“I need you to cancel my 3 o’clock with the Shepards. I’ll be out of the office the rest of the day.” My fingers gripped my purse so hard the tips turned white.
Marcy nodded, her black ponytail bouncing. “Do you want your calls forwarded?”
“No, please just take a message.” I forced a smile, practiced and perfect after years of working in sales.
Marcy grinned back. “Will do. See you tomorrow.”
I hurried out the ornate door of the offices of Exquisite Haus Realty, my heels echoing on the marbled floors of the extravagant entry way. The air warmed as I approached the revolving doors. I merged into my compartment – the stickiness slamming into me – and walked into the afternoon heat.
I displayed none of my discomfort, my work mask fully in place. I slid my fingers into my purse, fumbling for my keys.
They dropped to the ground.
I stopped, bent, and picked them up.
They fell again, my fingers shaking.
“Let me help you.” The man was impeccably dressed and familiar, but I couldn’t place him. He reached for my keys and handed them to me.
“Th-thank you.” I bit my lip too late, the tiny stutter already loose.
“You are welcome.”
I tilted my head in acknowledgment and moved on before he continued the conversation.
I managed to unlock my car with the remote and slide into the soft exterior.
I twisted the key, the engine roaring to life.

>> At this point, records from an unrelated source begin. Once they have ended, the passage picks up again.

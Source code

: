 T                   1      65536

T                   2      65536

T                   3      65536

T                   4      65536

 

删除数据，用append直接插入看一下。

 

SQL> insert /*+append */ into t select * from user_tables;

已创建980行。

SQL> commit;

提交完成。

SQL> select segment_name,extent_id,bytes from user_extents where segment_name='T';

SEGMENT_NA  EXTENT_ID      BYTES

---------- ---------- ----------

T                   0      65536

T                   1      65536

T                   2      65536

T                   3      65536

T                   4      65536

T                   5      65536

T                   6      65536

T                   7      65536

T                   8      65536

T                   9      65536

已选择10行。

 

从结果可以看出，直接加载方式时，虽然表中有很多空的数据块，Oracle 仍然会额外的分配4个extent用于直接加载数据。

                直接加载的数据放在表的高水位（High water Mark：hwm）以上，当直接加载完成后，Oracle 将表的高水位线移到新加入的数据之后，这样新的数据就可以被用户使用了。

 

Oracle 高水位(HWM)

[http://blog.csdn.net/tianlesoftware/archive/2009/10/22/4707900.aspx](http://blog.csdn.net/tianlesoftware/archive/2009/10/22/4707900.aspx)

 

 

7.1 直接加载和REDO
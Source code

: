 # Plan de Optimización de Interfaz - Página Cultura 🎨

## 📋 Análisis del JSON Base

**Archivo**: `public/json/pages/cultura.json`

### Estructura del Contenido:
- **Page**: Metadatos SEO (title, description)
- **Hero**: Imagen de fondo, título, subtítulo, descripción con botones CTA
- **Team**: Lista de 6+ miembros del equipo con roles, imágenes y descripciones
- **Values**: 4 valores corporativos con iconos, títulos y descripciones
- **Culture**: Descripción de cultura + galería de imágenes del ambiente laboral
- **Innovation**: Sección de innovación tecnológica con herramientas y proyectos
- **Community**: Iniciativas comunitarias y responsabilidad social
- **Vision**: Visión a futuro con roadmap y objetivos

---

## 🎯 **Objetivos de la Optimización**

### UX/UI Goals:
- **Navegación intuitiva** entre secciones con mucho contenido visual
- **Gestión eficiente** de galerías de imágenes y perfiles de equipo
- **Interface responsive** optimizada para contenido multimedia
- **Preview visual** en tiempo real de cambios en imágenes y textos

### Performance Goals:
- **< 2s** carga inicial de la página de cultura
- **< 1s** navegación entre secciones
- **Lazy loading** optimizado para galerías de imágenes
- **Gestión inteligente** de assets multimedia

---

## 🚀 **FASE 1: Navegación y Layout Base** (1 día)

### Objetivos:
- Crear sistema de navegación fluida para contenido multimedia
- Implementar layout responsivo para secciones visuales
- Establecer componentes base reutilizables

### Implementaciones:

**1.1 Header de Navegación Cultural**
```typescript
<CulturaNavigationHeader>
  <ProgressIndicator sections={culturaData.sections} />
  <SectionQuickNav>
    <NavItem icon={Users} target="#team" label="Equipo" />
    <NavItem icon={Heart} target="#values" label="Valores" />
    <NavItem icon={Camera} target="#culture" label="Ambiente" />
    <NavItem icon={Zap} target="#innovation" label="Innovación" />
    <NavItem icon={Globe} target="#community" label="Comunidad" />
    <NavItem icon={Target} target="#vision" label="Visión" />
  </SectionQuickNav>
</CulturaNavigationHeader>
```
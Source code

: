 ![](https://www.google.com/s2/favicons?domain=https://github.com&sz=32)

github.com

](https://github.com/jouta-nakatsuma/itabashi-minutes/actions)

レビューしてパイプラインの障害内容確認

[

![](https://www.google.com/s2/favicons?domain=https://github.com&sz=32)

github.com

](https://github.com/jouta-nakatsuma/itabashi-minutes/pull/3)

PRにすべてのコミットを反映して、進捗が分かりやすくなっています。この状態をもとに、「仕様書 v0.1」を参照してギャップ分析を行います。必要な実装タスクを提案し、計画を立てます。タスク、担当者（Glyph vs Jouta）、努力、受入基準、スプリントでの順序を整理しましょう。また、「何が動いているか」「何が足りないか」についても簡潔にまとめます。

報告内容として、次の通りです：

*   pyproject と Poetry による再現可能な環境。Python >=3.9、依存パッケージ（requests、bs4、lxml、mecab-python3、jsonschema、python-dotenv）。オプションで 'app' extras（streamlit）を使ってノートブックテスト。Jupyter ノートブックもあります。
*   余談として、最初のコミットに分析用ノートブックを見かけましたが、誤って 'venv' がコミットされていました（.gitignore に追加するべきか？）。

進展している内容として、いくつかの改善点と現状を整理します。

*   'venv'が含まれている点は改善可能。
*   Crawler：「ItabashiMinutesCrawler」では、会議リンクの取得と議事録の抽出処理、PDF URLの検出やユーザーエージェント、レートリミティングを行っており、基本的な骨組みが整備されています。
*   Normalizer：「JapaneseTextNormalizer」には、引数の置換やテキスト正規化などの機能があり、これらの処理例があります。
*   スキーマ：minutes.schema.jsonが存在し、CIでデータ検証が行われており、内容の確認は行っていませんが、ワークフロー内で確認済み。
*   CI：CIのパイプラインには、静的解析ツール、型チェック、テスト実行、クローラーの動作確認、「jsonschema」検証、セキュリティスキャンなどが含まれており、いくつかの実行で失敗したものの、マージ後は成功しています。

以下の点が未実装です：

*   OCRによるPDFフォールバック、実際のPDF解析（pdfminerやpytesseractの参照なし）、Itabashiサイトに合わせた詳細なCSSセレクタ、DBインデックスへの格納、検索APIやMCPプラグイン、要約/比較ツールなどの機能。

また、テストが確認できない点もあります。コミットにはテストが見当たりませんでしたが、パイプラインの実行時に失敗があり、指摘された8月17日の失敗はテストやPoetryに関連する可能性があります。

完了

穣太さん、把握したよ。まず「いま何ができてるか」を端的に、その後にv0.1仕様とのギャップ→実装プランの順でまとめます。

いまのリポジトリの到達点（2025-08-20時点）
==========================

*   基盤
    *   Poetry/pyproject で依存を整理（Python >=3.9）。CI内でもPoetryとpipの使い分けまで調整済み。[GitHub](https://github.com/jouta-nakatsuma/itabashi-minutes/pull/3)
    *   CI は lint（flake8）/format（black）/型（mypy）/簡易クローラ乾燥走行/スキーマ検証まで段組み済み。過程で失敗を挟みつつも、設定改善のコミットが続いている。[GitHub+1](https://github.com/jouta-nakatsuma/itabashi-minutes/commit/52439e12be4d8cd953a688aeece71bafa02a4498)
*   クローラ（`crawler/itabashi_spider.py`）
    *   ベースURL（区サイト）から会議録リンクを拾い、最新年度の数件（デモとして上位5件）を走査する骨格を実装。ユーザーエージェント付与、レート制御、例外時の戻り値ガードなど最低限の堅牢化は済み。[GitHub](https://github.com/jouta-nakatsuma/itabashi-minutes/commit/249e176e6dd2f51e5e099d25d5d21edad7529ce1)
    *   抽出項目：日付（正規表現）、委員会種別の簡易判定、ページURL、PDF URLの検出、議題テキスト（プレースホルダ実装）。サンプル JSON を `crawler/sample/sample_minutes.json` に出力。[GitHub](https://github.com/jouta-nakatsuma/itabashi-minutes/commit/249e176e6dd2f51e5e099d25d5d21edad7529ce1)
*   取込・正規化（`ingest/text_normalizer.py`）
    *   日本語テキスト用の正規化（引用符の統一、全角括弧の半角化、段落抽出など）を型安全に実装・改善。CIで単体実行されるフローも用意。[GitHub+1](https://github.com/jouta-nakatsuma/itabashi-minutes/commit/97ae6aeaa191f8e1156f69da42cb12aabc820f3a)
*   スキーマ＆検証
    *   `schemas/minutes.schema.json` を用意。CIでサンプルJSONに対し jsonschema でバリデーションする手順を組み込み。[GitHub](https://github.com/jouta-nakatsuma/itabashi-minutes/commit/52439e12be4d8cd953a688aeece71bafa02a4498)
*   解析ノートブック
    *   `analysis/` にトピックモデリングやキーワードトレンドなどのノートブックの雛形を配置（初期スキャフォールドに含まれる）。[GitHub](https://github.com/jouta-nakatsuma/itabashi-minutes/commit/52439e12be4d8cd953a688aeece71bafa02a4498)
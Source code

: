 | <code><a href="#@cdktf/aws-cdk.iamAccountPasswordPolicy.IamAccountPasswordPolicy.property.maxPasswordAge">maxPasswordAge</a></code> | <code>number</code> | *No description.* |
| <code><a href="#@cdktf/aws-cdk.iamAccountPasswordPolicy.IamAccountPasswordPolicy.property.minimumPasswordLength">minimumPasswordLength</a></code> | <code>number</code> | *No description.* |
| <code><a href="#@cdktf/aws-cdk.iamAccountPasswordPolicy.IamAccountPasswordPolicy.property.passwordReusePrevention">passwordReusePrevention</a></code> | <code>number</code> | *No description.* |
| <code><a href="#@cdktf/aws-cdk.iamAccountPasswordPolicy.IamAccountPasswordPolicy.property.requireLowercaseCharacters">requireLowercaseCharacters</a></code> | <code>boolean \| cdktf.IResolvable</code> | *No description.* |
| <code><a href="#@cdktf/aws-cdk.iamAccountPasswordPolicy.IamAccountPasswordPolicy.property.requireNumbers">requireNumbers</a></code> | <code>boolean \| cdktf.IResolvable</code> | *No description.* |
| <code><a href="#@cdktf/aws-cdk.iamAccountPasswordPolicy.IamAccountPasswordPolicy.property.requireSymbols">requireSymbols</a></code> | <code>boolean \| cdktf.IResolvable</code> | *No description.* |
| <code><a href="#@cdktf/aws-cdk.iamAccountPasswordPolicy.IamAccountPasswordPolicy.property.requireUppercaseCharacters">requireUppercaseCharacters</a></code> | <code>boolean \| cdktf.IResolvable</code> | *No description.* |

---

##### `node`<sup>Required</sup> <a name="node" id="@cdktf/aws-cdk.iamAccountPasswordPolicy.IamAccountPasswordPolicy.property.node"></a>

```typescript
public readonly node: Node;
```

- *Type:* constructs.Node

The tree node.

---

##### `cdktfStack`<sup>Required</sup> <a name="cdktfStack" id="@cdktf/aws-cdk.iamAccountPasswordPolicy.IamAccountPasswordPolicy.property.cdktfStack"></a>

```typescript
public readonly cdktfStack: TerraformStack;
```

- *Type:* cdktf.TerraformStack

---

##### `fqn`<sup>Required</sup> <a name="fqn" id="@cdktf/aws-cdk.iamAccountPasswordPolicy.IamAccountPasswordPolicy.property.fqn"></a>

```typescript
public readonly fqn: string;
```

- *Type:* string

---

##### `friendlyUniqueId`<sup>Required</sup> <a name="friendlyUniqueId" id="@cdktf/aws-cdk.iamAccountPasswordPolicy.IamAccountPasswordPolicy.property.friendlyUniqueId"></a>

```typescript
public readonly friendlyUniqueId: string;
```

I flicked the dials to cool the air, and searched in my purse, pulling out my iPod.
I turned it on, going straight to my playlists.
Clients 1 – Older.
Clients 2 – Yuppie.
Clients 3 – Unknown.
I tapped “Old School” and the moans of ecstasy from White Zombie’s “More Human Than Human” blasted from my car’s speakers.
I turned the volume down and I kicked off my heels, tossing them into the passenger seat. I waited until I hit the interstate and cranked the volume; my body vibrated with the beat.
How many times had I faked an orgasm to this song, stoking the flames in John’s eyes until he transformed my cries into real ones?
Marilyn Manson’s “Sweet Dreams” shuffled into play and I screamed, “Some of them want to use you. Some of them want to get used by you.”
We’d used each other and loved every minute.
I giggled as Adam Sandler’s “Piece of Shit Car” floated to me. The description fit John’s high school junker perfectly. “I can’t see through the windshield, cause it’s got a big fucking crack, and the interior smells real bad, cause my friend puked in the back.”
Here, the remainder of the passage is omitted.